» Task instructions
Up to and including the line that contains "## Using composer asset plugin", reproduce every line exactly, beginning with the first line below.

» Data shown
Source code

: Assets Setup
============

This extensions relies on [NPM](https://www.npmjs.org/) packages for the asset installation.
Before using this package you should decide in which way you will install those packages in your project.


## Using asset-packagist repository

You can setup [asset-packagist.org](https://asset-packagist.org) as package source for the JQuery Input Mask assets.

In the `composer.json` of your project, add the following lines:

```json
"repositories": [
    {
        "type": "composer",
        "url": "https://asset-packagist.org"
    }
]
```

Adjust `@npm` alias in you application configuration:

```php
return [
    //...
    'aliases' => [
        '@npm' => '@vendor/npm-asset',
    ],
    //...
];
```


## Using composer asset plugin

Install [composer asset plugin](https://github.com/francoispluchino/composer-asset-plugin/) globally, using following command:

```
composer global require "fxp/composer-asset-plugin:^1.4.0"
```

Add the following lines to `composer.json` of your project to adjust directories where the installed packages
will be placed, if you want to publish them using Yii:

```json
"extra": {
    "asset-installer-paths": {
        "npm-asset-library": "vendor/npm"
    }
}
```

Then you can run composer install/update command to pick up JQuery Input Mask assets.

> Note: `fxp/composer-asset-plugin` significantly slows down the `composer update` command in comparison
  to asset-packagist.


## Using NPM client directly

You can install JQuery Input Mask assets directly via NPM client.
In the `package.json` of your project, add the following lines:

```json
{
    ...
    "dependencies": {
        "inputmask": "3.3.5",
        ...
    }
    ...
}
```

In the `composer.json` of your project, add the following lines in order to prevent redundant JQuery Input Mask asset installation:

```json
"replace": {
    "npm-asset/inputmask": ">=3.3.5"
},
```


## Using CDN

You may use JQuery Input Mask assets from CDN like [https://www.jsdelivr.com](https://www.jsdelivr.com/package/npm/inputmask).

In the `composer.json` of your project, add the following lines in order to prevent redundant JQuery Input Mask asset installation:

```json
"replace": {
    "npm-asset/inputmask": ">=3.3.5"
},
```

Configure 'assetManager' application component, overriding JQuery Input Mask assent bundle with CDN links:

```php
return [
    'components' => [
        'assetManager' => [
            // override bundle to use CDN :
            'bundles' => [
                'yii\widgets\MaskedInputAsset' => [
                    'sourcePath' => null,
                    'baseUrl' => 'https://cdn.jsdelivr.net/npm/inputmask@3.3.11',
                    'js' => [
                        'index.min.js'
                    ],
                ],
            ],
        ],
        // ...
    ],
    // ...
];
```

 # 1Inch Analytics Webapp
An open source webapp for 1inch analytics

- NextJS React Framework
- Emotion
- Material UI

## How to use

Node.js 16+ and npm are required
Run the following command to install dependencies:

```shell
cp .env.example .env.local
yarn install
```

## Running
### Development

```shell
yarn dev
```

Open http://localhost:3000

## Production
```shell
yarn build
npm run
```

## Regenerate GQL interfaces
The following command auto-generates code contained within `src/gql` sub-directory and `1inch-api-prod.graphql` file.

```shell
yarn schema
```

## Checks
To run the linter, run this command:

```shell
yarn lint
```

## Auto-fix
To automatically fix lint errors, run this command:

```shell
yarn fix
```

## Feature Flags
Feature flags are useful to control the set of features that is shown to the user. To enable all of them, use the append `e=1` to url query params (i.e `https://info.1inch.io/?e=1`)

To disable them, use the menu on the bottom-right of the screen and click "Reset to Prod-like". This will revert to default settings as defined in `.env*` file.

» Answer area
Source code

: Assets Setup
============

This extensions relies on [NPM](https://www.npmjs.org/) packages for the asset installation.
Before using this package you should decide in which way you will install those packages in your project.


## Using asset-packagist repository

You can setup [asset-packagist.org](https://asset-packagist.org) as package source for the JQuery Input Mask assets.

In the `composer.json` of your project, add the following lines:

```json
"repositories": [
    {
        "type": "composer",
        "url": "https://asset-packagist.org"
    }
]
```

Adjust `@npm` alias in you application configuration:

```php
return [
    //...
    'aliases' => [
        '@npm' => '@vendor/npm-asset',
    ],
    //...
];
```


## Using composer asset plugin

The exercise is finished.